Brighouse man John Hirst, who “beguiled and dazzled” retired and vulnerable investors with his scam on Majorca, should have been locked up for longer, the judge said.

His “junior partner”, chartered accountant Richard Pollett, described by Judge Jonathan Durham QC as “a greedy man prepared to ruin others” was imprisoned for six and a half years.

Hirst’s estranged wife Linda, who sat well apart from him in the dock at Bradford Crown Court , was locked up for two and a half years.

The judge said she enjoyed “a profligate, jet setting lifestyle” and was “literally showered with money” by her husband.

The fraud was dishonest from the start. It was a scheme for Hirst to get rich quick to feed his greed and desire for the high life.

“The veneer of respectability has been well and truly stripped from you. You are common criminals. You are brutal, callous and cruel. You are corrupt,” Judge Durham Hall told Hirst and Pollett.

Hirst, 61, of Millroyd Mill, Huddersfield Road, pleaded guilty to conspiracy to defraud and money laundering.

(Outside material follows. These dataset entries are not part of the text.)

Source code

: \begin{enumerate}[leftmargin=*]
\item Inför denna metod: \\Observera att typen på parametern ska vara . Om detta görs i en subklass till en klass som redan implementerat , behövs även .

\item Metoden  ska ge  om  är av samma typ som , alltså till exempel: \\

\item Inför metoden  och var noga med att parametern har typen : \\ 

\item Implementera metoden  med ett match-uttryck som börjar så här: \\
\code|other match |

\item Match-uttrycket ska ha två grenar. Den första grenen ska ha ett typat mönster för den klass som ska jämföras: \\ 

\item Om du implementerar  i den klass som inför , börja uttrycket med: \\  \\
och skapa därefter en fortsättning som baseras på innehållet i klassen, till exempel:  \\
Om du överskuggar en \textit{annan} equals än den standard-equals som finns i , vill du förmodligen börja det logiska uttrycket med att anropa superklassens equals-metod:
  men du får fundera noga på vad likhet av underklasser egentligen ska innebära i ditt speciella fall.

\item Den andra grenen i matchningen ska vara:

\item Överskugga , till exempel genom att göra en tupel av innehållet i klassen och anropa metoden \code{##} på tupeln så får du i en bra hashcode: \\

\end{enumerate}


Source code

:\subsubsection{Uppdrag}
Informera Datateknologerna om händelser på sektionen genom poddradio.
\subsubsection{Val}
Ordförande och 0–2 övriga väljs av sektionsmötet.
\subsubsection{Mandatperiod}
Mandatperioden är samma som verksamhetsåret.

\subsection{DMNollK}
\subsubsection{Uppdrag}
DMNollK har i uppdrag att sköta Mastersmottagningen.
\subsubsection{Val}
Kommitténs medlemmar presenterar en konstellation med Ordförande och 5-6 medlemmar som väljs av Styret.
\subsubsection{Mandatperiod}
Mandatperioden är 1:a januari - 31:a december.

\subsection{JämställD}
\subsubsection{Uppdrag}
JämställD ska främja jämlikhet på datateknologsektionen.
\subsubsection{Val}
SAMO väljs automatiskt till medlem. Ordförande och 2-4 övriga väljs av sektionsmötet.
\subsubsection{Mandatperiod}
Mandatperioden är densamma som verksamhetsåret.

Pollett, 70, of Poole, Dorset, was convicted of conspiracy to defraud.

Linda Hirst, 62, from Woking, Surrey, was found guilty of two money laundering allegations and one of evading a liability by deception.

Hirst was a convicted fraudster when he moved to Majorca to target British ex-pats.

He was jailed for two-and-a-half years in 1992 after he conned Yorkshire miners out of their redundancy money, using some of the cash to pay for helicopter trips to York races.

During the trial, the jury heard details of extravagant spending on a £100,000 wedding party for the Hirsts in Majorca following their Las Vegas wedding in 2006. They spent thousands of pounds on cruises, hotel stays, jewellery and their Majorcan villa.

Yesterday, Rachel Barnes, for the Crown, said: “Money was simply no object for the couple.”

Miss Barnes told the court the Ponzi fraud ripped off 120 small investors between 2001 and 2009.

They were promised high returns on money “safely invested” in US stocks and shares.

Many were elderly and trusting people who lost life savings and retirement nest eggs.

In excess of £10 million was invested in the scheme. Of that, £4 million was returned to investors by Hirst and £6 million was gone.

Charles Bott QC, John Hirst’s barrister, said he had been demonised as “a caricature of a smooth and deceptive fraudster”. He suffered from leukaemia and, since returning to the UK, had lived on state benefits in a modest rented home. His marriage was over and he had no money left.

For Pollett, it was said he did not start the fraud and was a caring and charitable man with a heart condition while Linda Hirst was a hard working woman of good character until she met Hirst.